__Your task__:
From the listing below, copy every line with the word "drop".

__Provided data__:
-- -- --

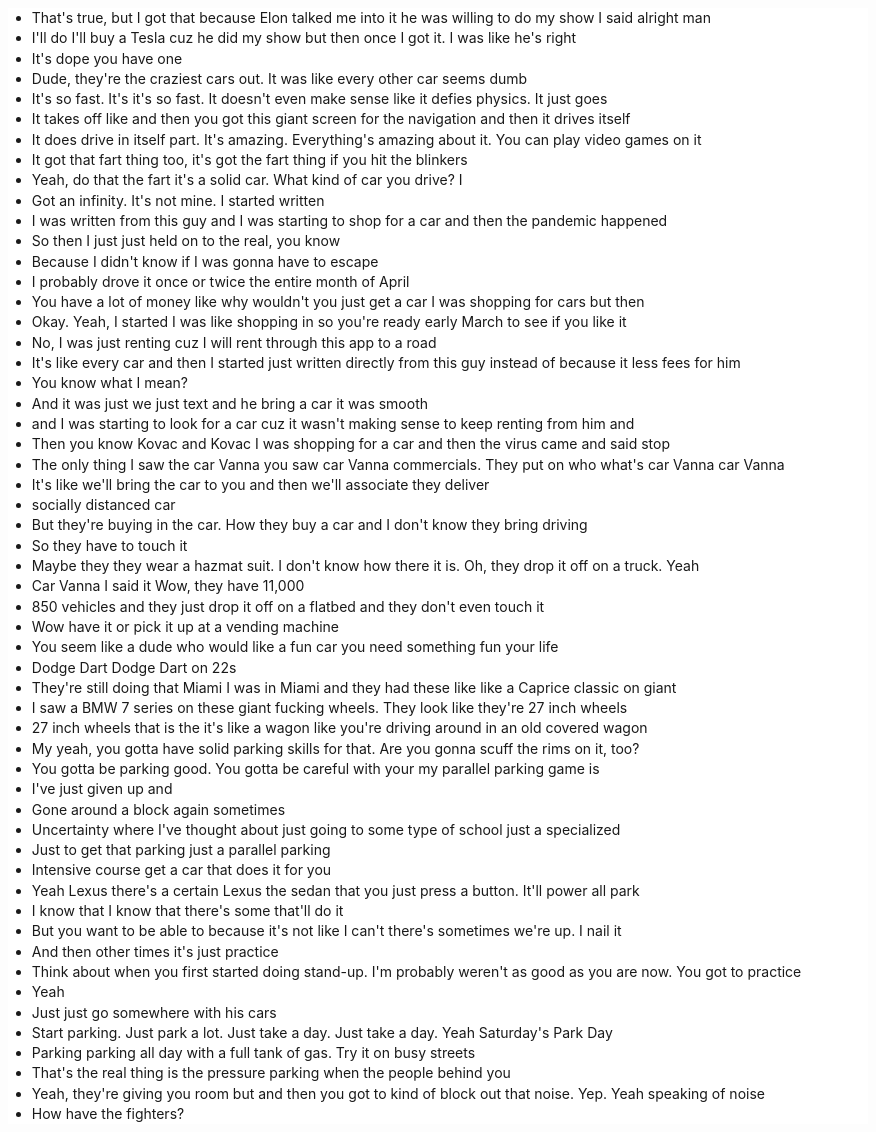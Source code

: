 *  That's true, but I got that because Elon talked me into it he was willing to do my show I said alright man
*  I'll do I'll buy a Tesla cuz he did my show but then once I got it. I was like he's right
*  It's dope you have one
*  Dude, they're the craziest cars out. It was like every other car seems dumb
*  It's so fast. It's it's so fast. It doesn't even make sense like it defies physics. It just goes
*  It takes off like and then you got this giant screen for the navigation and then it drives itself
*  It does drive in itself part. It's amazing. Everything's amazing about it. You can play video games on it
*  It got that fart thing too, it's got the fart thing if you hit the blinkers
*  Yeah, do that the fart it's a solid car. What kind of car you drive? I
*  Got an infinity. It's not mine. I started written
*  I was written from this guy and I was starting to shop for a car and then the pandemic happened
*  So then I just just held on to the real, you know
*  Because I didn't know if I was gonna have to escape
*  I probably drove it once or twice the entire month of April
*  You have a lot of money like why wouldn't you just get a car I was shopping for cars but then
*  Okay. Yeah, I started I was like shopping in so you're ready early March to see if you like it
*  No, I was just renting cuz I will rent through this app to a road
*  It's like every car and then I started just written directly from this guy instead of because it less fees for him
*  You know what I mean?
*  And it was just we just text and he bring a car it was smooth
*  and I was starting to look for a car cuz it wasn't making sense to keep renting from him and
*  Then you know Kovac and Kovac I was shopping for a car and then the virus came and said stop
*  The only thing I saw the car Vanna you saw car Vanna commercials. They put on who what's car Vanna car Vanna
*  It's like we'll bring the car to you and then we'll associate they deliver
*  socially distanced car
*  But they're buying in the car. How they buy a car and I don't know they bring driving
*  So they have to touch it
*  Maybe they they wear a hazmat suit. I don't know how there it is. Oh, they drop it off on a truck. Yeah
*  Car Vanna I said it Wow, they have 11,000
*  850 vehicles and they just drop it off on a flatbed and they don't even touch it
*  Wow have it or pick it up at a vending machine
*  You seem like a dude who would like a fun car you need something fun your life
*  Dodge Dart Dodge Dart on 22s
*  They're still doing that Miami I was in Miami and they had these like like a Caprice classic on giant
*  I saw a BMW 7 series on these giant fucking wheels. They look like they're 27 inch wheels
*  27 inch wheels that is the it's like a wagon like you're driving around in an old covered wagon
*  My yeah, you gotta have solid parking skills for that. Are you gonna scuff the rims on it, too?
*  You gotta be parking good. You gotta be careful with your my parallel parking game is
*  I've just given up and
*  Gone around a block again sometimes
*  Uncertainty where I've thought about just going to some type of school just a specialized
*  Just to get that parking just a parallel parking
*  Intensive course get a car that does it for you
*  Yeah Lexus there's a certain Lexus the sedan that you just press a button. It'll power all park
*  I know that I know that there's some that'll do it
*  But you want to be able to because it's not like I can't there's sometimes we're up. I nail it
*  And then other times it's just practice
*  Think about when you first started doing stand-up. I'm probably weren't as good as you are now. You got to practice
*  Yeah
*  Just just go somewhere with his cars
*  Start parking. Just park a lot. Just take a day. Just take a day. Yeah Saturday's Park Day
*  Parking parking all day with a full tank of gas. Try it on busy streets
*  That's the real thing is the pressure parking when the people behind you
*  Yeah, they're giving you room but and then you got to kind of block out that noise. Yep. Yeah speaking of noise
*  How have the fighters?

-- -- --

__Exercise solution__:
*  Maybe they they wear a hazmat suit. I don't know how there it is. Oh, they drop it off on a truck. Yeah
*  850 vehicles and they just drop it off on a flatbed and they don't even touch it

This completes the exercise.